一方で、多くの人は「またか」という疲れも感じている。
しかし、今回のハンタウイルスの件は、私たちに重要なことを思い出させている。
感染症は終わったわけではない。
ウイルスは人間の都合に合わせて消えてくれない。
人間が世界中を移動し、自然環境に入り込み、野生動物やネズミの生息地に近づけば、新たな感染リスクは常に生まれる。
特に、南米、アフリカ、島しょ地域、極地観光、エコツーリズム、クルーズ旅行のような「自然に近い旅」が増えれば、これまで一部地域に限られていた感染症が、国際ニュースになる可能性は高まる。
結論:次のコロナではないが、軽視してはいけない
今回のハンタウイルス騒動は、現時点で「次のパンデミック」と断定するような状況ではない。
WHOの専門家も、一般市民へのリスクは低いと説明している。
しかし、だからといって軽視してよい話でもない。
スペイン中央政府とカナリア諸島自治政府の間で対応が割れたことは、感染症対策における大きな現実を示している。
中央政府は国際的な医療・人道対応を考える。
自治政府は住民の安全と不安に直接向き合わなければならない。
その間で判断が揺れるのは、感染症が単なる医学の問題ではなく、政治、観光、経済、地域社会の不安を巻き込む問題だからである。

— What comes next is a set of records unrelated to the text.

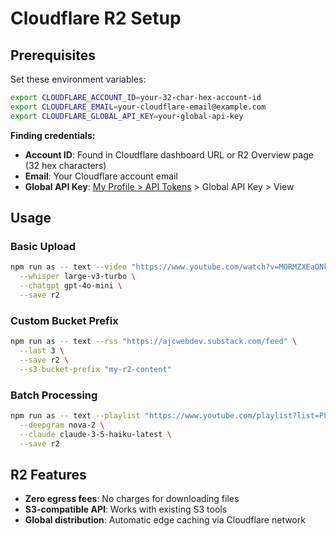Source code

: # Cloudflare R2 Setup

## Prerequisites

Set these environment variables:

```bash
export CLOUDFLARE_ACCOUNT_ID=your-32-char-hex-account-id
export CLOUDFLARE_EMAIL=your-cloudflare-email@example.com
export CLOUDFLARE_GLOBAL_API_KEY=your-global-api-key
```

**Finding credentials:**
- **Account ID**: Found in Cloudflare dashboard URL or R2 Overview page (32 hex characters)
- **Email**: Your Cloudflare account email
- **Global API Key**: [My Profile > API Tokens](https://dash.cloudflare.com/profile/api-tokens) > Global API Key > View

## Usage

### Basic Upload
```bash
npm run as -- text --video "https://www.youtube.com/watch?v=MORMZXEaONk" \
  --whisper large-v3-turbo \
  --chatgpt gpt-4o-mini \
  --save r2
```

### Custom Bucket Prefix
```bash
npm run as -- text --rss "https://ajcwebdev.substack.com/feed" \
  --last 3 \
  --save r2 \
  --s3-bucket-prefix "my-r2-content"
```

### Batch Processing
```bash
npm run as -- text --playlist "https://www.youtube.com/playlist?list=PLCVnrVv4KhXPz0SoAVu8Rc1emAdGPbSbr" \
  --deepgram nova-2 \
  --claude claude-3-5-haiku-latest \
  --save r2
```

## R2 Features

- **Zero egress fees**: No charges for downloading files
- **S3-compatible API**: Works with existing S3 tools
- **Global distribution**: Automatic edge caching via Cloudflare network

ハンタウイルスは、コロナのように世界を一気に止める病気ではないかもしれない。
しかし、致死性があり、感染経路に不明点があり、国境を越えて人が移動する現代では、十分に国際的な警戒対象となる。
「またパンデミックか」と恐れる必要はない。
だが、「パンデミックではないから大丈夫」と油断するのも間違っている。
今回のクルーズ船騒動は、私たちにこう問いかけている。
コロナが終わった後の世界は、本当に次の感染症に備えられているのか。